Bug #1891933 reported by Kristine Bujold
8
This bug affects 1 person
Affects Status Importance Assigned to Milestone
StarlingX
Fix Released
Medium
Kristine Bujold

Bug Description

Brief Description
-----------------

Runtime manifest apply will invoke the evaluation of app re-apply for the supported installed apps.

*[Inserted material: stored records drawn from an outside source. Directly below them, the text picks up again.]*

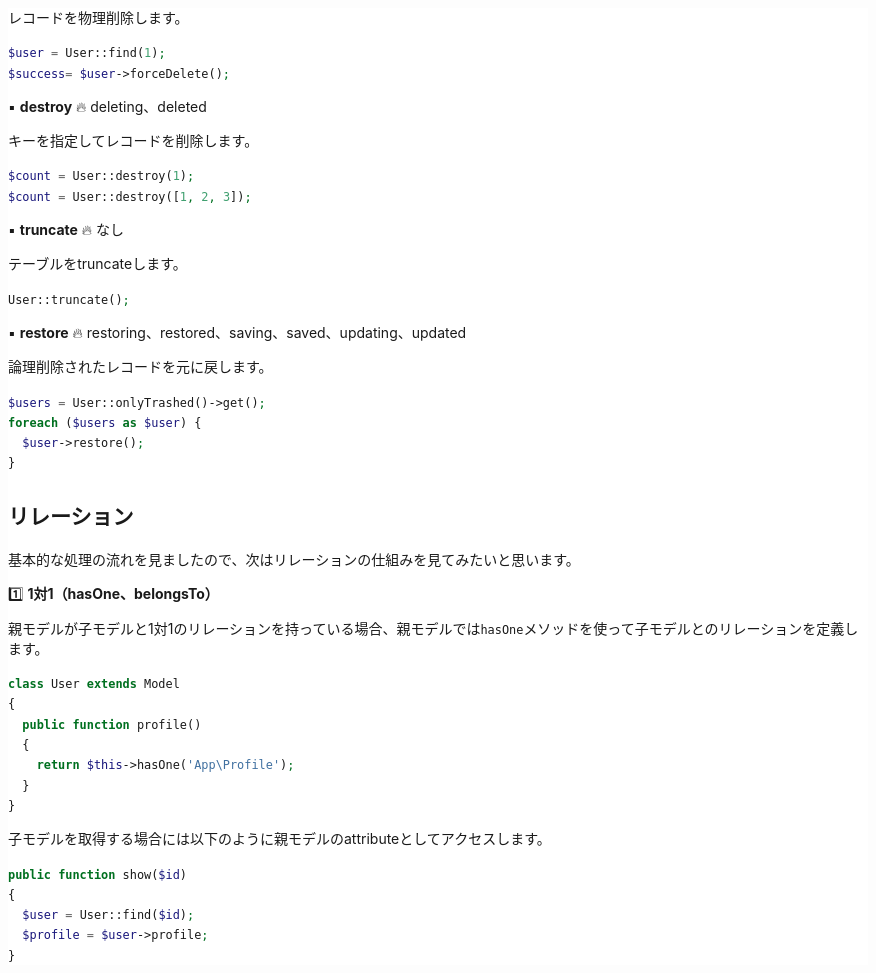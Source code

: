 レコードを物理削除します。

```php
$user = User::find(1);
$success= $user->forceDelete();
```

:black_small_square: **destroy**
:fire: deleting、deleted

キーを指定してレコードを削除します。

```php
$count = User::destroy(1);
$count = User::destroy([1, 2, 3]);
```

:black_small_square: **truncate**
:fire: なし

テーブルをtruncateします。

```php
User::truncate();
```

:black_small_square: **restore**
:fire: restoring、restored、saving、saved、updating、updated

論理削除されたレコードを元に戻します。

```php
$users = User::onlyTrashed()->get();
foreach ($users as $user) {
  $user->restore();
}
```

## リレーション

基本的な処理の流れを見ましたので、次はリレーションの仕組みを見てみたいと思います。

:one: **1対1（hasOne、belongsTo）**

親モデルが子モデルと1対1のリレーションを持っている場合、親モデルでは`hasOne`メソッドを使って子モデルとのリレーションを定義します。

```php
class User extends Model
{
  public function profile()
  {
    return $this->hasOne('App\Profile');
  }
}
```

子モデルを取得する場合には以下のように親モデルのattributeとしてアクセスします。

```php
public function show($id)
{
  $user = User::find($id);
  $profile = $user->profile;
}
```
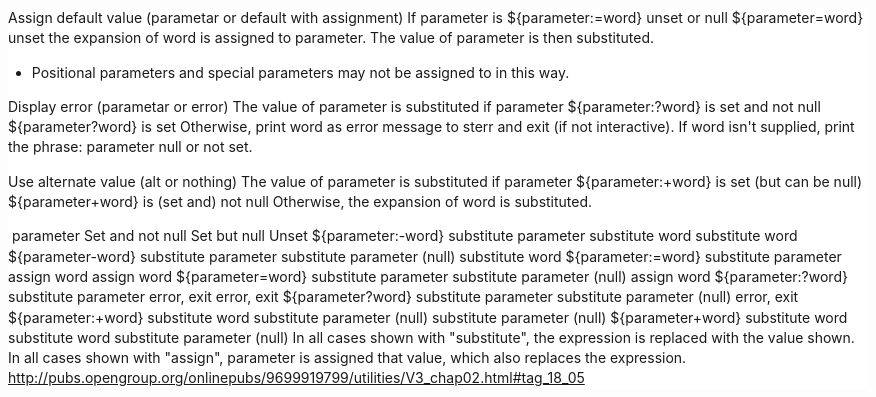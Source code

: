 
Assign default value (parametar or default with assignment)
If parameter is
${parameter:=word} unset or null
${parameter=word}  unset
the expansion of word is assigned to parameter.
The value of parameter is then substituted.
* Positional parameters and special parameters may not be assigned to in this way.


Display error  (parametar or error)
The value of parameter is substituted if parameter
${parameter:?word} is set and not null
${parameter?word}  is set
Otherwise, print word as error message to sterr and exit (if not interactive). 
If word isn't supplied, print the phrase: parameter null or not set.


Use alternate value  (alt or nothing)
The value of parameter is substituted if parameter
${parameter:+word} is set (but can be null)
${parameter+word}  is (set and) not null
Otherwise, the expansion of word is substituted.


 parameter
Set and not null
Set but null
Unset
${parameter:-word}
substitute parameter
substitute word
substitute word
${parameter-word}
substitute parameter
substitute parameter (null)
substitute word
${parameter:=word}
substitute parameter
assign word
assign word
${parameter=word}
substitute parameter
substitute parameter (null)
assign word
${parameter:?word}
substitute parameter
error, exit
error, exit
${parameter?word}
substitute parameter
substitute parameter (null)
error, exit
${parameter:+word}
substitute word
substitute parameter (null)
substitute parameter (null)
${parameter+word}
substitute word
substitute word
substitute parameter (null)
In all cases shown with "substitute", the expression is replaced with the value shown.
In all cases shown with "assign", parameter is assigned that value, which also replaces the expression.
http://pubs.opengroup.org/onlinepubs/9699919799/utilities/V3_chap02.html#tag_18_05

The approach of the evaluation is regenerate application overrides and compare with the old ones. "helm install" command is used to generate overrides for each chart during application overrides generation.

If helm command fails it can interrupt the runtime manifests apply resulting in stuck 250.001 alarm Configuration is out-of-date.

This would only be an issue when applications have overrides in this case the cert-manager application had an override.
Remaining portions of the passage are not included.